# Battery life when stood



## MikeCo (Jan 26, 2008)

We leave for Spain on the 26 November but as we will be taking the Car/Caravan the new Peugeot panel van conversion will be stood for 4 months.
What do the experts think about the vehicle battery, will it last or will it discharge so much that it will be damaged.
The leisure battery is topped up by the Solar panel and I have made up a fused cable to connect the two together but not sure whether to do this or not.
Any thoughts would be welcome.

Mike


----------



## listerdiesel (Aug 3, 2012)

It will self-discharge, the rate will vary with temperature, but if it is connected to the vehicle then it will certainly die in a few months just doing nothing.

Either rig up its own solar panel charger, or get it indoors onto a float/trickle charger.

Peter


----------



## MikeCo (Jan 26, 2008)

listerdiesel said:


> It will self-discharge, the rate will vary with temperature, but if it is connected to the vehicle then it will certainly die in a few months just doing nothing.
> 
> Either rig up its own solar panel charger, or get it indoors onto a float/trickle charger.
> 
> Peter


What about connecting it to the leisure battery, I've tried it and both batteries go to the same level, just like having two leisure batteries connected together.

Mike


----------



## listerdiesel (Aug 3, 2012)

Yes, if you take the connection to the vehicle electrics off first, and as long as the two batteries are roughly similar in capacity, that would be a good solution.

Peter


----------



## MikeCo (Jan 26, 2008)

listerdiesel said:


> Yes, if you take the connection to the vehicle electrics off first, and as long as the two batteries are roughly similar in capacity, that would be a good solution.
> 
> Peter


Thanks for the advice.
It's a 2012 Peugeot Boxer and there seems to be quite a few connections to the battery, if I disconect them will that stop the immobilisor working and when I reconnect will there be things to recode i.e. engine and radio.

Mike


----------



## Bill_H (Feb 18, 2011)

An alarm or even a clock will slowly discharge your vehicle battery, 4 months might be pushing it, rather depends on it's age and capacity.
I leave a small 4a, direct to battery, solar panel connected to mine all the time I'm not using it. Connecting to leisure battery will, as noted above give you the extra capacity, and I think I'd be happy to go away for 4 months leaving them connected together, your solar panel will look after the charge to both.


----------



## NTG (Dec 16, 2011)

Fitting a solar charge controller which manages the engine AND leisure batteries would sort the problem.
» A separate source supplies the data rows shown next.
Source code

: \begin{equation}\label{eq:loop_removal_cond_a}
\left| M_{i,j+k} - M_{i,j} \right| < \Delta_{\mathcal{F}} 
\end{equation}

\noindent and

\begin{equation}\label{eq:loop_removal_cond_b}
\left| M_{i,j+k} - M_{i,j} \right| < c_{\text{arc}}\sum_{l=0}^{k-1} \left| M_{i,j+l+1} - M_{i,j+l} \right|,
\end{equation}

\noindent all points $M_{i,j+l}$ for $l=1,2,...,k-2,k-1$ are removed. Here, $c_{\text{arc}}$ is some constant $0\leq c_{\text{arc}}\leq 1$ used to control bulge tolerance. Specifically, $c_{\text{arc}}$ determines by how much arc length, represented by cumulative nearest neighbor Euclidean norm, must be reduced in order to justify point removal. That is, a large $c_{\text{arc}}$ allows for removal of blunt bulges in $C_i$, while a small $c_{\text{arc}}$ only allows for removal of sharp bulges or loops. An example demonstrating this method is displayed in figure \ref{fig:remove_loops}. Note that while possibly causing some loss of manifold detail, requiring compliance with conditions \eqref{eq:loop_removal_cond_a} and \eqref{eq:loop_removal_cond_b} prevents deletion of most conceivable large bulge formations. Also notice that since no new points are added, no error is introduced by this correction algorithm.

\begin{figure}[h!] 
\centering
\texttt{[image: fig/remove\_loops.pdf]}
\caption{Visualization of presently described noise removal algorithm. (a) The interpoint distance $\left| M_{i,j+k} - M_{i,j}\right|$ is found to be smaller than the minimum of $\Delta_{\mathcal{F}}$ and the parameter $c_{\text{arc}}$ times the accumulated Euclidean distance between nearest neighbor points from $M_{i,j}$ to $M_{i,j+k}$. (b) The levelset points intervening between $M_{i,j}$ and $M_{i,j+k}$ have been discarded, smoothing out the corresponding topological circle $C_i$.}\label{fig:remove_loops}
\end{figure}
I guess you could connect the batteries via an isolator and fuse as you said, but I wouldn't do that. If one battery failed, it would take the other one with it.
I used the Schaudt solar regulator which charges and protects both batteries, but I'm sure there's plenty of alternates.


----------



## teemyob (Nov 22, 2005)

*tow*

Would you not tow the Caravan with th PVC?

Just a thought!

TM


----------



## listerdiesel (Aug 3, 2012)

MikeCo said:


> listerdiesel said:
> 
> 
> > Yes, if you take the connection to the vehicle electrics off first, and as long as the two batteries are roughly similar in capacity, that would be a good solution.
> ...


Most radios don't need recoding these days? My 1998-built Discovery holds its code in flash memory, so you don't need to recode after taking the battery off, but to go back to your question:

If the solar panel has enough output to keep both batteries up including the vehicle alarms and clock drain, then leave the vehicle electrics connected. If it can't keep up then you'll kill both batteries eventually, so you will need a larger solar panel.

If the vehicle battery was off/disconnected you would indeed lose the immobiliser and any alarm, but the vehicle couldn't move anyway.

Peter


----------